• **What to produce**:
Only the lines from the beginning of the entries through the one that holds "- [CSS TRICK" may appear in the answer, written out exactly and free of pictures.

• **Collected data entries**:
..........

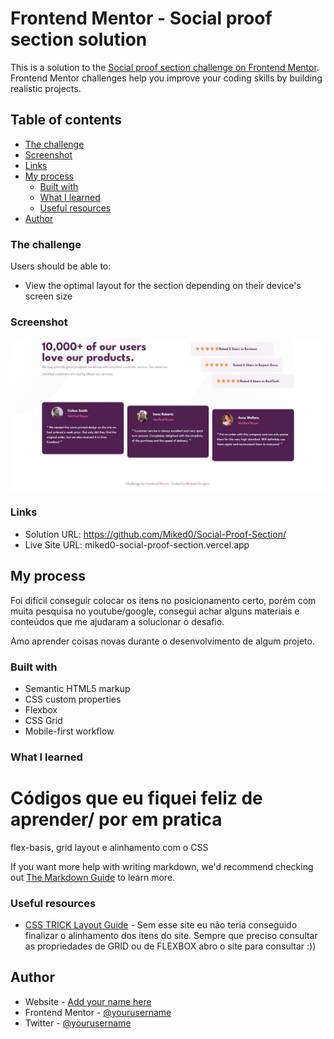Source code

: # Frontend Mentor - Social proof section solution

This is a solution to the [Social proof section challenge on Frontend Mentor](https://www.frontendmentor.io/challenges/social-proof-section-6e0qTv_bA). Frontend Mentor challenges help you improve your coding skills by building realistic projects.

## Table of contents

- [The challenge](#the-challenge)
- [Screenshot](#screenshot)
- [Links](#links)
- [My process](#my-process)
  - [Built with](#built-with)
  - [What I learned](#what-i-learned)
  - [Useful resources](#useful-resources)
- [Author](#author)

### The challenge

Users should be able to:

- View the optimal layout for the section depending on their device's screen size

### Screenshot

![](./screenshot.jpg)

### Links

- Solution URL: https://github.com/Miked0/Social-Proof-Section/
- Live Site URL: miked0-social-proof-section.vercel.app

## My process

Foi difícil conseguir colocar os itens no posicionamento certo, porém com muita pesquisa no youtube/google, consegui achar alguns materiais e conteúdos que me ajudaram a solucionar o desafio.

Amo aprender coisas novas durante o desenvolvimento de algum projeto.

### Built with

- Semantic HTML5 markup
- CSS custom properties
- Flexbox
- CSS Grid
- Mobile-first workflow

### What I learned


<h1>Códigos que eu fiquei feliz de aprender/ por em pratica</h1>
<p>flex-basis, grid layout e alinhamento com o CSS</p>


If you want more help with writing markdown, we'd recommend checking out [The Markdown Guide](https://www.markdownguide.org/) to learn more.

### Useful resources

- [CSS TRICK Layout Guide](https://css-tricks.com/snippets/css/complete-guide-grid/) - Sem esse site eu não teria conseguido finalizar o alinhamento dos itens do site. Sempre que preciso consultar as propriedades de GRID ou de FLEXBOX abro o site para consultar :))

## Author

- Website - [Add your name here](Miked0.github.io)
- Frontend Mentor - [@yourusername](https://www.frontendmentor.io/profile/Miked0)
- Twitter - [@yourusername](https://www.twitter.com/miiked0)
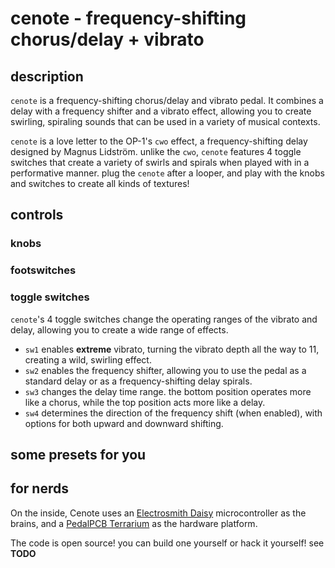 # cenote - frequency-shifting chorus/delay + vibrato

## description

`cenote` is a frequency-shifting chorus/delay and vibrato pedal. It combines a delay with a frequency shifter and a vibrato effect, allowing you to create swirling, spiraling sounds that can be used in a variety of musical contexts.

`cenote` is a love letter to the OP-1's `cwo` effect, a frequency-shifting delay designed by Magnus Lidström. unlike the `cwo`,  `cenote` features 4 toggle switches that create a variety of swirls and spirals when played with in a performative manner. plug the `cenote` after a looper, and play with the knobs and switches to create all kinds of textures! 


## controls


### knobs


### footswitches


### toggle switches

`cenote`'s 4 toggle switches change the operating ranges of the vibrato and delay, allowing you to create a wide range of effects. 

- `sw1` enables **extreme** vibrato, turning the vibrato depth all the way to 11, creating a wild, swirling effect.
- `sw2` enables the frequency shifter, allowing you to use the pedal as a standard delay or as a frequency-shifting delay spirals.
- `sw3` changes the delay time range. the bottom position operates more like a chorus, while the top position acts more like a delay. 
- `sw4` determines the direction of the frequency shift (when enabled), with options for both upward and downward shifting.

## some presets for you

## for nerds

On the inside, Cenote uses an [Electrosmith Daisy](https://electrosmith.com/) microcontroller as the brains, and a [PedalPCB Terrarium](https://www.pedalpcb.com/product/pcb351/) as the hardware platform.

The code is open source! you can build one yourself or hack it yourself! see **TODO**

..........

• **Result**:
Source code

: # Frontend Mentor - Social proof section solution

This is a solution to the [Social proof section challenge on Frontend Mentor](https://www.frontendmentor.io/challenges/social-proof-section-6e0qTv_bA). Frontend Mentor challenges help you improve your coding skills by building realistic projects.

## Table of contents

- [The challenge](#the-challenge)
- [Screenshot](#screenshot)
- [Links](#links)
- [My process](#my-process)
  - [Built with](#built-with)
  - [What I learned](#what-i-learned)
  - [Useful resources](#useful-resources)
- [Author](#author)

### The challenge

Users should be able to:

- View the optimal layout for the section depending on their device's screen size

### Screenshot

![](./screenshot.jpg)

### Links

- Solution URL: https://github.com/Miked0/Social-Proof-Section/
- Live Site URL: miked0-social-proof-section.vercel.app

## My process

Foi difícil conseguir colocar os itens no posicionamento certo, porém com muita pesquisa no youtube/google, consegui achar alguns materiais e conteúdos que me ajudaram a solucionar o desafio.

Amo aprender coisas novas durante o desenvolvimento de algum projeto.

### Built with

- Semantic HTML5 markup
- CSS custom properties
- Flexbox
- CSS Grid
- Mobile-first workflow

### What I learned


<h1>Códigos que eu fiquei feliz de aprender/ por em pratica</h1>
<p>flex-basis, grid layout e alinhamento com o CSS</p>


If you want more help with writing markdown, we'd recommend checking out [The Markdown Guide](https://www.markdownguide.org/) to learn more.

### Useful resources

- [CSS TRICK Layout Guide](https://css-tricks.com/snippets/css/complete-guide-grid/) - Sem esse site eu não teria conseguido finalizar o alinhamento dos itens do site. Sempre que preciso consultar as propriedades de GRID ou de FLEXBOX abro o site para consultar :))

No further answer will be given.